## Exercise prompt
Somewhere below, one line contains "of the era.</p>" and a later line contains "<h2>The Meaning of". Output those two lines and everything between them exactly, and nothing else.

## Records for this exercise
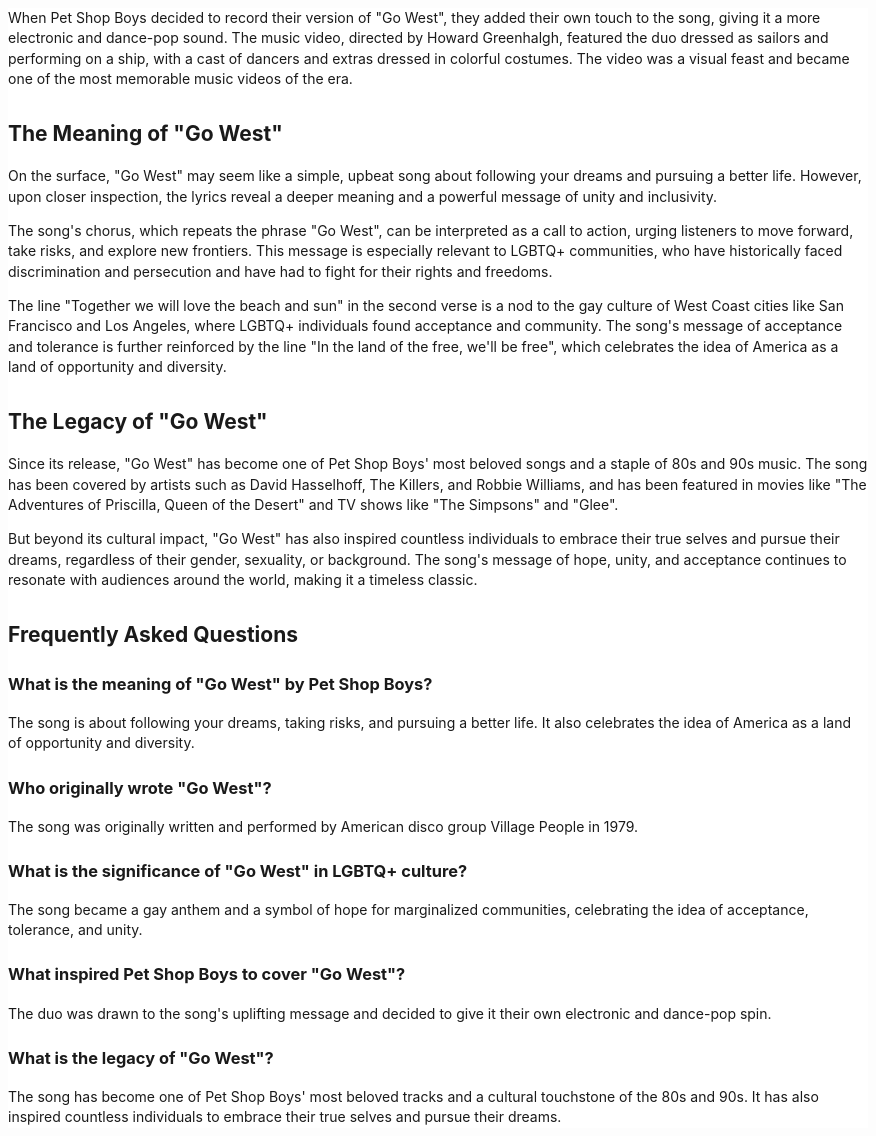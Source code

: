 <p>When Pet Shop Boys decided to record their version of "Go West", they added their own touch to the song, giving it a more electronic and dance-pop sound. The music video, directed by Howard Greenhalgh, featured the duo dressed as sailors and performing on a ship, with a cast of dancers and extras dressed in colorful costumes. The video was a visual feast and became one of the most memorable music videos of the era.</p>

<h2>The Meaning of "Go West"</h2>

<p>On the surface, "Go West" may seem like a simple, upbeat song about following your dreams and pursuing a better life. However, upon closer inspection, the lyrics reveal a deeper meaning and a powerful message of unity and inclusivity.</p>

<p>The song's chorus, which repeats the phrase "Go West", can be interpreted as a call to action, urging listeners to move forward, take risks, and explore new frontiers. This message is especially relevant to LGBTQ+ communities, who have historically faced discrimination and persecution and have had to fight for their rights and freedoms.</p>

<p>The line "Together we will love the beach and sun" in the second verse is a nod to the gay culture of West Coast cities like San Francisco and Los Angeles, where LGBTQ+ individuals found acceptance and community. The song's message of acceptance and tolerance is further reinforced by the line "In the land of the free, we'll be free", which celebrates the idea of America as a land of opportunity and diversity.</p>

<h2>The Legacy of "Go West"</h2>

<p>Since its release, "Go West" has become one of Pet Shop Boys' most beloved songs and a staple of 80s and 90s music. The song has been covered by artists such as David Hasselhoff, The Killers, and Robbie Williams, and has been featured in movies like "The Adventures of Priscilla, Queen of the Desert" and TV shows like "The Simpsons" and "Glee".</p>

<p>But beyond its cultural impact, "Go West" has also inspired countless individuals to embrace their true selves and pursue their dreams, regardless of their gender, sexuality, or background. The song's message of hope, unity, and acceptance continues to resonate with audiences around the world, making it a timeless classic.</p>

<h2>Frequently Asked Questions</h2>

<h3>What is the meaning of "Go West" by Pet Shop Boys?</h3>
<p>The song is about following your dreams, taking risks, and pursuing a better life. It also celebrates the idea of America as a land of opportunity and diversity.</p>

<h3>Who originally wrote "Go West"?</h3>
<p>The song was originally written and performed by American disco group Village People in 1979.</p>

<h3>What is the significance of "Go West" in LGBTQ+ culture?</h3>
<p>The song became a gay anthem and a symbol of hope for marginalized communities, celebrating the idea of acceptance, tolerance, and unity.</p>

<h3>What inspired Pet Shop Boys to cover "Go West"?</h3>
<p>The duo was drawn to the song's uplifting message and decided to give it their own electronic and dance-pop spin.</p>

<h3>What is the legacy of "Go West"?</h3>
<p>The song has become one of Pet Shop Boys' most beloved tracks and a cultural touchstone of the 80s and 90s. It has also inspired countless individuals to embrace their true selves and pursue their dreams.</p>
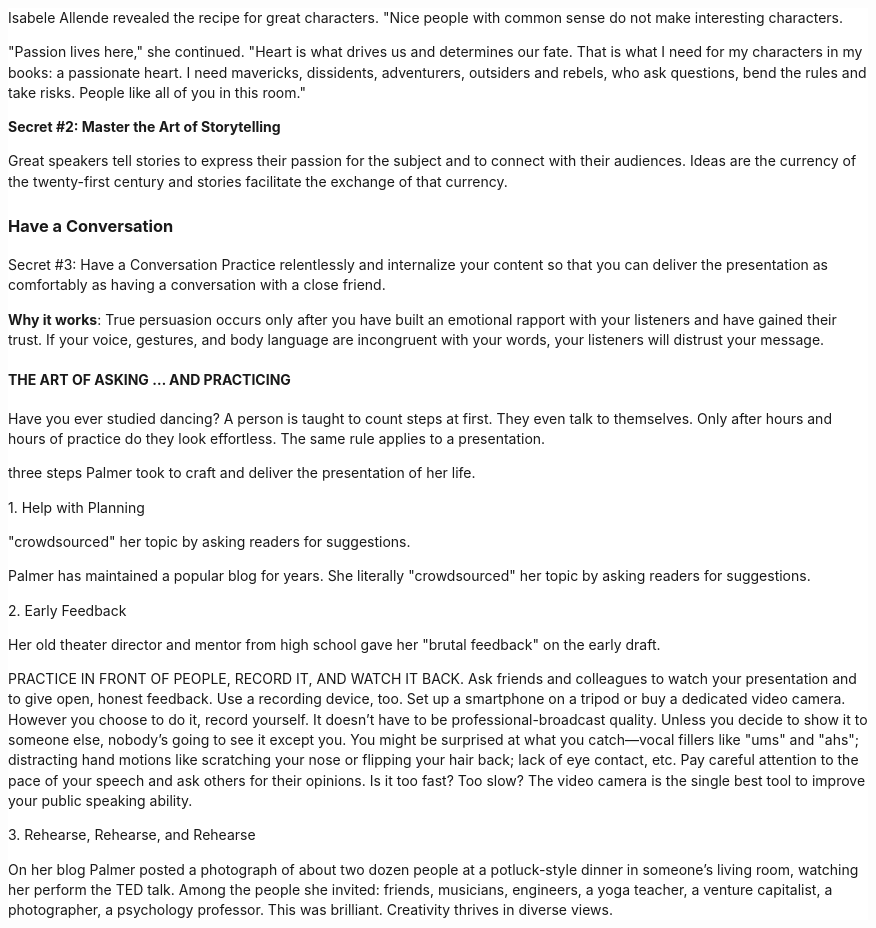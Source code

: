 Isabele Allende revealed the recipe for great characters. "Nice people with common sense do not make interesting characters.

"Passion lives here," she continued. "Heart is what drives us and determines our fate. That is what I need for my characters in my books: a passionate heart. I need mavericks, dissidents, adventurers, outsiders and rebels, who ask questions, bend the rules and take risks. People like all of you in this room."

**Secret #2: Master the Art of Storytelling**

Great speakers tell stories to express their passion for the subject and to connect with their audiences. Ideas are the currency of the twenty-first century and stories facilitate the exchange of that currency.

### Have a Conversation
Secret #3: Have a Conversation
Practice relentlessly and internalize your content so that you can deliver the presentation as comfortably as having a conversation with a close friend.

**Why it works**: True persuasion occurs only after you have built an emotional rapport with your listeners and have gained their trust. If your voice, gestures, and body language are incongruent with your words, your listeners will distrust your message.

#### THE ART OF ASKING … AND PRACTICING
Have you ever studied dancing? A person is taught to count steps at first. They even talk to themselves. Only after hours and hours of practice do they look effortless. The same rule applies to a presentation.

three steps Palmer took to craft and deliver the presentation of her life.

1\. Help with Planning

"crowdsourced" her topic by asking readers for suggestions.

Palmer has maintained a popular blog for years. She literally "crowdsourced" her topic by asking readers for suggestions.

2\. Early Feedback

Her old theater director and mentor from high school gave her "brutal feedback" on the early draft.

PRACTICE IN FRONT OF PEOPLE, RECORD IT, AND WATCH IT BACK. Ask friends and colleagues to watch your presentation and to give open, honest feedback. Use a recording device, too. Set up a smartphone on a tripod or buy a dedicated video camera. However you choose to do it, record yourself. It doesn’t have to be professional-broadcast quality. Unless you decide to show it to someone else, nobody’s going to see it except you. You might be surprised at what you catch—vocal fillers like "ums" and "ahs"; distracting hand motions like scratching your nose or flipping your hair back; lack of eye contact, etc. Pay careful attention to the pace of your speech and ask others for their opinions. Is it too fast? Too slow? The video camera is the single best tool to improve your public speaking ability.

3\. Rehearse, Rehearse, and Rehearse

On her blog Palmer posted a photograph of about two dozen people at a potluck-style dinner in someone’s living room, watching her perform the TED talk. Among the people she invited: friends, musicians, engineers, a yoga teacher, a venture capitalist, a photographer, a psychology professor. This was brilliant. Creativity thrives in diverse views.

## Completed task
: <p>When Pet Shop Boys decided to record their version of "Go West", they added their own touch to the song, giving it a more electronic and dance-pop sound. The music video, directed by Howard Greenhalgh, featured the duo dressed as sailors and performing on a ship, with a cast of dancers and extras dressed in colorful costumes. The video was a visual feast and became one of the most memorable music videos of the era.</p>

<h2>The Meaning of "Go West"</h2>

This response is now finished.